Collectors collect for a variety of reasons. There is the collecting that is associated with connoisseurship, that celebrates the wealth, knowledge and taste of the collector. It is a public activity, and, in the case of the Salomons, a means, perhaps, of establishing / confirming a social position. There are other, more personal, collections, created by an individual's need to analyse, understand, and dominate a particular subject. This was David Lionel's particular affliction. And then there is the simple urge to preserve keepsakes, mementoes, of happy times, and of friends and family.

There were collections of all three types at Broomhill. One of them, David Lionel's collection of watches, was world-class. Most of them are long gone (mainly to good homes elsewhere); but a brief look at what was there can say much about the people and the place.

* In the preface to his library catalogue (4th edition, 1915/6).

Explore the Salomons collections:

Paintings and sculpture Books and Prints Watches Judaica Transport memorabilia Family memorabilia

Paintings and sculpture

Family

The Picture Gallery (now the Leighton Room), looking north. David Lionel Salomons photograph album, c.1895. DSH.M.00518.

When the first David Salomons rebuilt Broomhill in 1850 one of his aims was to provide a display space for his art. His previous country house, Burrswood, had seen the Salomons living as landed gentry, at the heart of a working agricultural estate. The new Broomhill was different, more metropolitan, cosmopolitan even: a statement of Salomons' position as Alderman of the City of London and Member of Parliament.

There was a sculpture room (see below), which survives as part of the present museum. There was also a picture gallery - now known as the Leighton Room. It was lit from above to enhance the viewing of the paintings. The picture gallery, drawing room (now the Gold Room) and sculpture room, all on the south side of the house, were inter-connected, with exhibits carefully positioned to be visible through doorways of the adjacent rooms.

Paintings

The first David Salomons had acquired some 200 paintings before he died. In his will he asked that they be kept together as a collection.

He supported contemporary artists, including Jewish ones. He owned paintings by Abraham Solomon (1823-1862) whose 'Doubtful Fortune' (see here) remains in the collection*, and by Solomon's sister, Rebecca (1832-1886), and his brother, Simeon (1840-1905), who was associated with the Pre-Raphaelites.

Solomon Alexander Hart (1806-1881), the first Jewish member of the RA, also figured prominently - there were seven of his works in the collection. The large picture on the north wall of the picture gallery is probably by him, and the smaller ones too, around the doorway into the drawing room. Hart was a friend of the family and appears in family photograph albums. See another painting by Hart here.

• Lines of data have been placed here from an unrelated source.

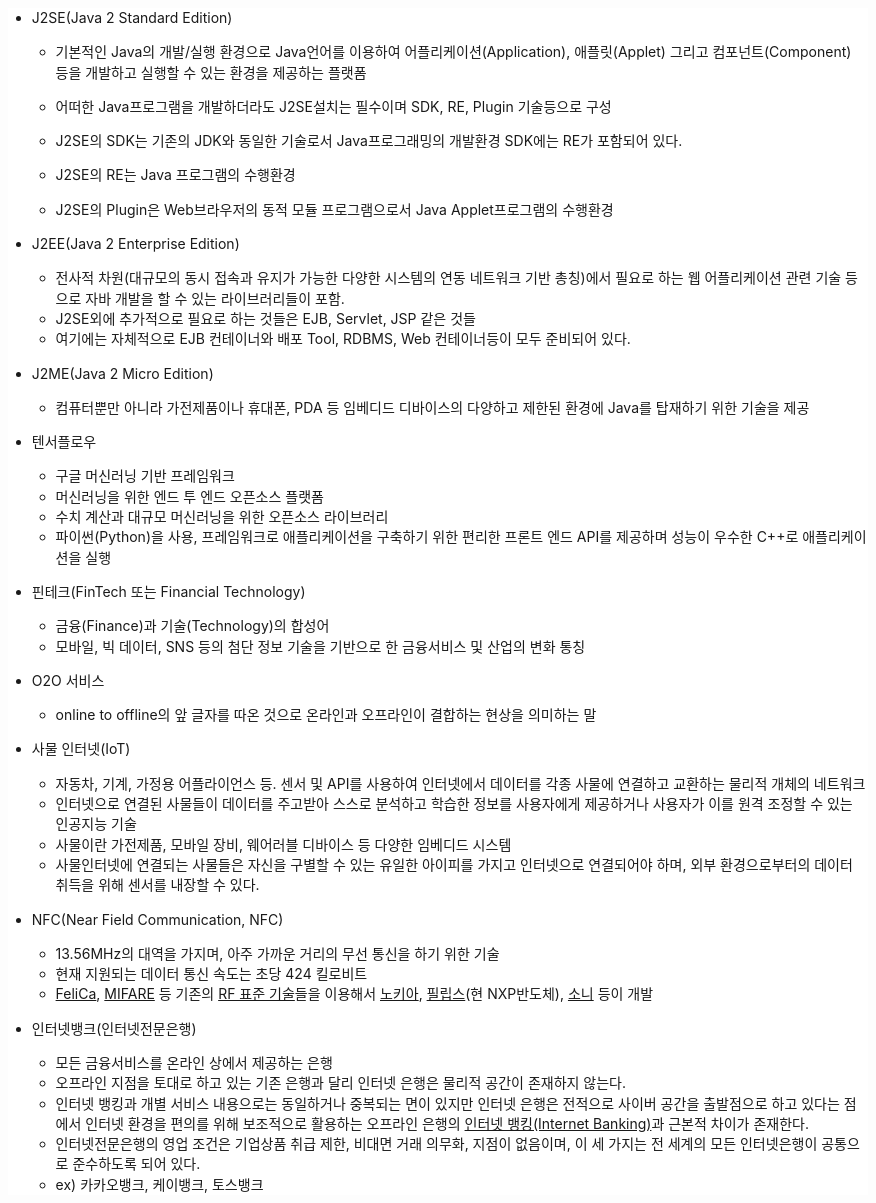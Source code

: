 - J2SE(Java 2 Standard Edition)

  - 기본적인 Java의 개발/실행 환경으로 Java언어를 이용하여 어플리케이션(Application), 애플릿(Applet) 그리고 컴포넌트(Component) 등을 개발하고 실행할 수 있는 환경을 제공하는 플랫폼
  - 어떠한 Java프로그램을 개발하더라도 J2SE설치는 필수이며 SDK, RE, Plugin 기술등으로
    구성

  - J2SE의 SDK는 기존의 JDK와 동일한 기술로서 Java프로그래밍의 개발환경
     SDK에는 RE가 포함되어 있다.
  - J2SE의 RE는 Java 프로그램의 수행환경
  - J2SE의 Plugin은 Web브라우저의 동적 모듈 프로그램으로서 Java Applet프로그램의 수행환경

- J2EE(Java 2 Enterprise Edition)

  - 전사적 차원(대규모의 동시 접속과 유지가 가능한 다양한 시스템의 연동 네트워크 기반 총칭)에서 필요로 하는 웹 어플리케이션 관련 기술 등으로 자바 개발을 할 수 있는 라이브러리들이 포함.
  - J2SE외에 추가적으로 필요로 하는 것들은 EJB, Servlet, JSP 같은 것들
  - 여기에는 자체적으로 EJB 컨테이너와 배포 Tool, RDBMS, Web 컨테이너등이 모두 준비되어 있다.

- J2ME(Java 2 Micro Edition)

  - 컴퓨터뿐만 아니라 가전제품이나 휴대폰, PDA 등 임베디드 디바이스의 다양하고 제한된 환경에 Java를 탑재하기 위한 기술을 제공

- 텐서플로우

  - 구글 머신러닝 기반 프레임워크
  - 머신러닝을 위한 엔드 투 엔드 오픈소스 플랫폼
  - 수치 계산과 대규모 머신러닝을 위한 오픈소스 라이브러리
  - 파이썬(Python)을 사용, 프레임워크로 애플리케이션을 구축하기 위한 편리한 프론트 엔드 API를 제공하며 성능이 우수한 C++로 애플리케이션을 실행

- 핀테크(FinTech 또는 Financial Technology)

  - 금융(Finance)과 기술(Technology)의 합성어
  - 모바일, 빅 데이터, SNS 등의 첨단 정보 기술을 기반으로 한 금융서비스 및 산업의 변화 통칭

- O2O 서비스

  - online to offline의 앞 글자를 따온 것으로 온라인과 오프라인이 결합하는 현상을 의미하는 말

- 사물 인터넷(IoT)

  - 자동차, 기계, 가정용 어플라이언스 등. 센서 및 API를 사용하여 인터넷에서 데이터를 각종 사물에 연결하고 교환하는 물리적 개체의 네트워크
  - 인터넷으로 연결된 사물들이 데이터를 주고받아 스스로 분석하고 학습한 정보를 사용자에게 제공하거나 사용자가 이를 원격 조정할 수 있는 인공지능 기술
  - 사물이란 가전제품, 모바일 장비, 웨어러블 디바이스 등 다양한 임베디드 시스템
  -  사물인터넷에 연결되는 사물들은 자신을 구별할 수 있는 유일한 아이피를 가지고 인터넷으로 연결되어야 하며, 외부 환경으로부터의 데이터 취득을 위해 센서를 내장할 수 있다.

- NFC(Near Field Communication, NFC)

  - 13.56MHz의 대역을 가지며, 아주 가까운 거리의 무선 통신을 하기 위한 기술
  - 현재 지원되는 데이터 통신 속도는 초당 424 킬로비트
  - [FeliCa](https://namu.wiki/w/FeliCa), [MIFARE](https://namu.wiki/w/MIFARE) 등 기존의 [RF 표준 기술](https://namu.wiki/w/RFID)들을 이용해서 [노키아](https://namu.wiki/w/노키아), [필립스](https://namu.wiki/w/필립스)(현 NXP반도체), [소니](https://namu.wiki/w/소니) 등이 개발

- 인터넷뱅크(인터넷전문은행)

  - 모든 금융서비스를 온라인 상에서 제공하는 은행
  - 오프라인 지점을 토대로 하고 있는 기존 은행과 달리 인터넷 은행은 물리적 공간이 존재하지 않는다.
  - 인터넷 뱅킹과 개별 서비스 내용으로는 동일하거나 중복되는 면이 있지만 인터넷 은행은 전적으로 사이버 공간을 출발점으로 하고 있다는 점에서 인터넷 환경을 편의를 위해 보조적으로 활용하는 오프라인 은행의 [인터넷 뱅킹(Internet Banking)](https://ko.wikipedia.org/wiki/인터넷_뱅킹)과 근본적 차이가 존재한다.
  - 인터넷전문은행의 영업 조건은 기업상품 취급 제한, 비대면 거래 의무화, 지점이 없음이며, 이 세 가지는 전 세계의 모든 인터넷은행이 공통으로 준수하도록 되어 있다. 
  - ex) 카카오뱅크, 케이뱅크, 토스뱅크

* Solomon's portrait of Salomons in aldermanic robes (see *here*), which is currently on long-term loan to the museum from the North London Synagogue, was not part of the original collection.

Family

Picture Gallery, c.1895 - Solomon Alexander Hart, R.A. paintings around the doorway. DSH.M.00518h.

Family portraits

David Lionel Salomons added to the family art collection, at Broomhill and in his London home in Grosvenor Street. The catalogues that he produced in 1877, 1881, 1890 and 1900 show the collection growing to nearly 600 pieces. This included items that the first David Salomons had left to Cecilia, his second wife, which David Lionel bought back after her death.

There were also pictures left to Laura, David Lionel's wife, on her mother's death in 1899. These included a painting of Laura herself, aged about 14, by James Sant RA (1820-1916).

Most of the paintings were sold after Laura's death, leaving mainly family portraits. Vera (David Lionel's daughter, who created the museum) may have added further pictures of the family, such as the Leighton portrait of Mrs Francis Lucas (née Alice de Stern, Laura's first cousin) (DSH.M.00534).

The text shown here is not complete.